Quaker Studies modules

 

Within this programme you are required to complete 180 credits in total;

Research Methods (20 credits)

This module is run by CPQS for Quaker Studies and other Theology and Religion students.  It prepares students to plan and execute a research design appropriate to their topic and discipline, to understand debates within the field of research methodology, and to engage in critical reflection on the methods used.  Topics include: The Nature of Quaker Studies; Framing a Research Proposal; The Use of Evidence and Referencing; Archival Research and Sources; Insider/Outsider Research; Participant Observation; Survey Design; Reflexivity and Interviewing; Data Management and Writing Research.  Assessment is by a 4000 word research proposal. This course is taught by Ben Pink Dandelion, Rosemary Moore, Edwina Newman and Pam Lunn.

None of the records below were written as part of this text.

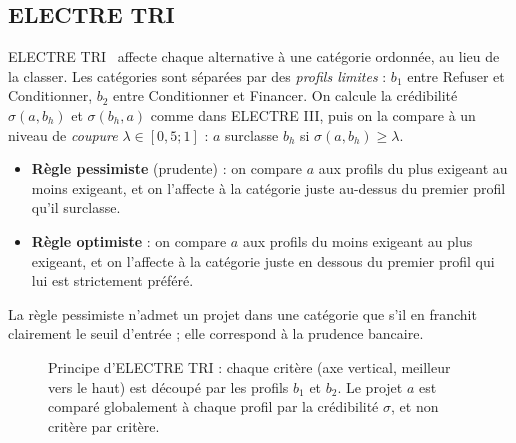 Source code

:\subsection{ELECTRE TRI}

ELECTRE TRI~\cite{yu1992} affecte chaque alternative à une catégorie ordonnée, au lieu de la classer. Les catégories
sont séparées par des \emph{profils limites} : $b_1$ entre Refuser et Conditionner, $b_2$ entre Conditionner et
Financer. On calcule la crédibilité $\sigma(a, b_h)$ et $\sigma(b_h, a)$ comme dans ELECTRE III, puis on la
compare à un niveau de \emph{coupure} $\lambda \in [0{,}5 ; 1]$ : $a$ surclasse $b_h$ si $\sigma(a,b_h) \geq \lambda$.

\begin{itemize}
  \item \textbf{Règle pessimiste} (prudente) : on compare $a$ aux profils du plus exigeant au moins exigeant, et on
        l'affecte à la catégorie juste au-dessus du premier profil qu'il surclasse.
  \item \textbf{Règle optimiste} : on compare $a$ aux profils du moins exigeant au plus exigeant, et on l'affecte à la
        catégorie juste en dessous du premier profil qui lui est strictement préféré.
\end{itemize}
La règle pessimiste n'admet un projet dans une catégorie que s'il en franchit clairement le seuil d'entrée ; elle
correspond à la prudence bancaire.

\begin{figure}[htbp]
\centering
{}
\caption{Principe d'ELECTRE TRI : chaque critère (axe vertical, \og meilleur \fg{} vers le haut) est découpé par les
profils $b_1$ et $b_2$. Le projet $a$ est comparé globalement à chaque profil par la crédibilité $\sigma$, et non
critère par critère.}
\label{fig:electretri}
\end{figure}

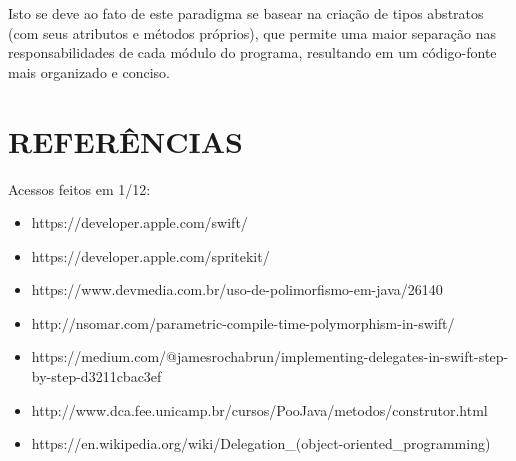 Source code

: \documentclass[rel_mlp]{iiufrgs}
\begin{document}
Isto se deve ao fato de este paradigma se basear na criação de tipos abstratos (com seus atributos e métodos próprios), que permite uma maior separação nas responsabilidades de cada módulo do programa, resultando em um código-fonte mais organizado e conciso.


%
\chapter{REFERÊNCIAS}

Acessos feitos em 1/12:

\begin{itemize}
\setlength{\itemindent}{1em}
    \item https://developer.apple.com/swift/
    \item https://developer.apple.com/spritekit/
    \item https://www.devmedia.com.br/uso-de-polimorfismo-em-java/26140
    \item http://nsomar.com/parametric-compile-time-polymorphism-in-swift/
    \item https://medium.com/@jamesrochabrun/implementing-delegates-in-swift-step-by-step-d3211cbac3ef
    \item http://www.dca.fee.unicamp.br/cursos/PooJava/metodos/construtor.html
    \item https://en.wikipedia.org/wiki/Delegation\_(object-oriented\_programming)
\end{itemize}
\end{document}
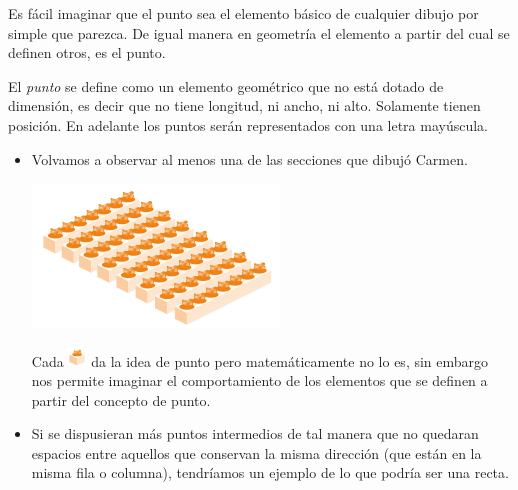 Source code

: \documentclass[10pt,twoside]{article}
\begin{document}
Es fácil imaginar que el punto sea el elemento básico de cualquier dibujo por simple que parezca. De igual manera en geometría el elemento a partir del cual se definen otros, es el punto.

El \emph{punto} se define como un elemento geométrico que no está dotado de dimensión, es decir que no tiene longitud, ni ancho, ni alto. Solamente tienen posición. En adelante los puntos serán representados con una letra mayúscula.
\begin{itemize}
\item Volvamos a observar al menos una de las secciones que dibujó Carmen.

\begin{minipage}{.35\textwidth}
\includegraphics[scale=.45]{Images/CultivHidrop02.png} 
\end{minipage}\hfill
\begin{minipage}{.6\textwidth}
Cada \includegraphics[height=14pt]{Images/CultivHidrop03.png}  da la idea de punto pero matemáticamente no lo es, sin embargo nos permite imaginar el comportamiento de los elementos que se definen a partir del concepto de punto.
\end{minipage}
\item Si se dispusieran más puntos intermedios de tal manera que no quedaran espacios entre aquellos que conservan la misma dirección (que están en la misma fila o columna), tendríamos un ejemplo de lo que podría ser una recta.
\end{itemize}
\end{document}
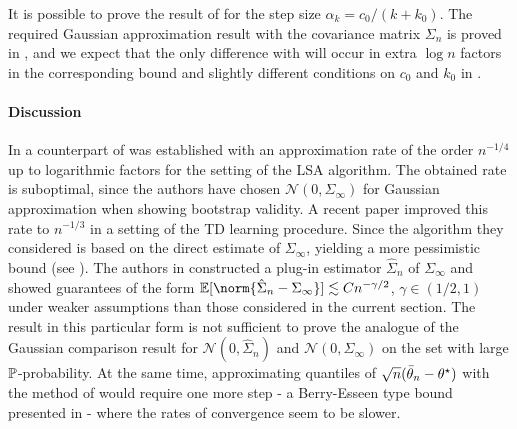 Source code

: \begin{remark}
\label{rem:step_size_remark}
It is possible to prove the result of  for the step size $\alpha_k = c_0/(k+k_0)$. The required Gaussian approximation result with the covariance matrix $\Sigma_n$ is proved in \cite{shao2022berry}, and we expect that the only difference with  will occur in extra $\log{n}$ factors in the corresponding bound and slightly different conditions on $c_0$ and $k_0$ in .
\end{remark}

\paragraph{Discussion} In \cite{samsonov2024gaussian} a counterpart of  was established with an approximation rate of the order $n^{-1/4}$ up to logarithmic factors for the setting of the LSA algorithm. The obtained rate is suboptimal, since the authors have chosen $\mathcal{N}(0,\Sigma_{\infty})$ for Gaussian approximation when showing bootstrap validity. A recent paper \cite{wu2024statistical} improved this rate to $n^{-1/3}$ in a setting of the TD learning procedure. Since the algorithm they considered is based on the direct estimate of $\Sigma_{\infty}$, yielding a more pessimistic bound (see \cite[Theorem 3.4 and 3.5]{wu2024statistical}). The authors in \cite{chen2020aos} constructed a plug-in estimator $\hat{\Sigma}_n$ of $\Sigma_{\infty}$ and showed guarantees of the form $\PE[\norm{\hat{\Sigma}_n - \Sigma_{\infty}}] \lesssim C n^{-\gamma/2}$, $\gamma \in (1/2,1)$ under weaker assumptions than those considered in the current section. The result in this particular form is not sufficient to prove the analogue of the Gaussian comparison result  for $\mathcal{N}(0,\hat{\Sigma}_n)$ and $\mathcal{N}(0,\Sigma_{\infty})$ on the set with large $\mathbb{P}$-probability. At the same time, approximating quantiles of $\sqrt{n}(\bar{\theta}_n - \theta^\star)$ with the method of \cite{chen2020aos} would require one more step - a Berry-Esseen type bound presented in   - where the rates of convergence seem to be slower.




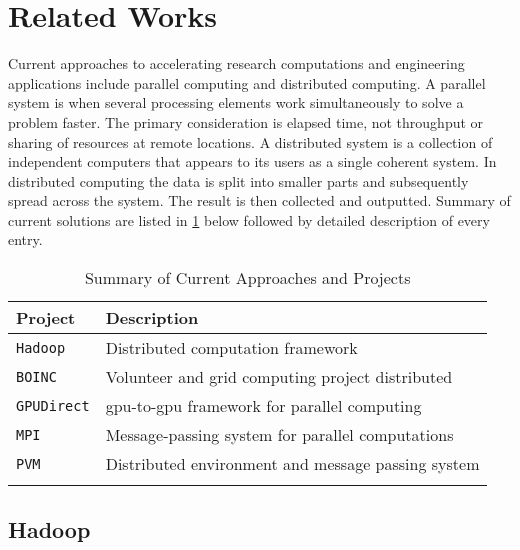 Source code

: \section{Related Works}

Current approaches to accelerating research computations and engineering
applications include parallel computing and distributed computing. A parallel
system is when several processing elements work simultaneously to solve a
problem faster. The primary consideration is elapsed time, not throughput or
sharing of resources at remote locations. A distributed system is a collection
of independent computers that appears to its users as a single coherent system.
In distributed computing the data is split into smaller parts and subsequently
spread across the system. The result is then collected and outputted. Summary
of current solutions are listed in \cref{tab:relatedProjects} below followed by
detailed description of every entry.\\

\begin{table}[htb]
\centering
\begin{tabular}{ll}
\toprule{}
\textbf{Project}   & \textbf{Description} \\
\midrule{}
\texttt{Hadoop}    & Distributed computation framework
                     \cite{website:Hadoop-Wiki} \cite{website:Apache-Hadoop}
                     \cite{shvachko2011apache}\\
\midrule{}
\texttt{BOINC}     & Volunteer and grid computing project distributed
                     \cite{anderson2004boinc} \\
\midrule{}
\texttt{GPUDirect} & \gls{gpu}-to-\gls{gpu} framework for parallel computing
                     \cite{website:youtube_gpudirect} \\
\midrule{}
\texttt{MPI}       & Message-passing system for parallel computations
                     \cite{website:MPI-Tutorial} \cite{website:mpi-4-python} \\
\midrule{}
\texttt{PVM}       & Distributed environment and message passing system
                     \cite{website:Computer-Science-and-Division} \\
\bottomrule{}
\end{tabular}
\caption{Summary of Current Approaches and Projects}
\label{tab:relatedProjects}
\end{table}

\subsection{Hadoop}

The History of Quaker Theology (20 credits)

The course charts the changing nature of Quaker theology across three centuries and five continents/ six traditions.  The focus is on the history and content of different theological positions, their identification and location within the wider religious and historical picture.  The conceptualisation of British Quakerism into seven distinct theological periods is used as a basis to explore additionally how most of the thinking of these stages remains normative for one group or another of Friends worldwide today.  The teaching focuses on the theology of these groups rather than on noteworthy lives of Quakers.  The way in which different theologies have different consequences for relationships between Quakers and ‘the world’ is also explored.  Seminar work includes the opportunity to take key theological concepts such as authority, salvation, perfection, eschatology, and to look at them within a single period, or across time and traditions.  This course is taught by Ben Pink Dandelion.

Issues in Contemporary Quakerism (20 credits)

The course evaluates and analyses issues in contemporary Quakerism.  There is a particular focus on how the patterns of believing and belonging within the Liberal Quaker tradition differs from sociological analysis of more mainstream Christian groups.  Relationships between different Quaker traditions are explored within a framework of wider cultural and theological difference.  In seminars, students focus on one or more of a wide range of issues as a case study to contrast present-day Quakerism with the wider religious world.  Topics include priesthood, ‘the hedge’, formal membership, outward sacraments, the place of language, and Quaker belief today.  There is an introduction to the challenges of conducting research within a separated and partially-closed group, to complement research methodology courses.  This course is taught by Ben Pink Dandelion.

Finally, you complete a 20,000 word thesis on a topic of your choice in consultation with your supervisor which makes up the remaining 120 credits.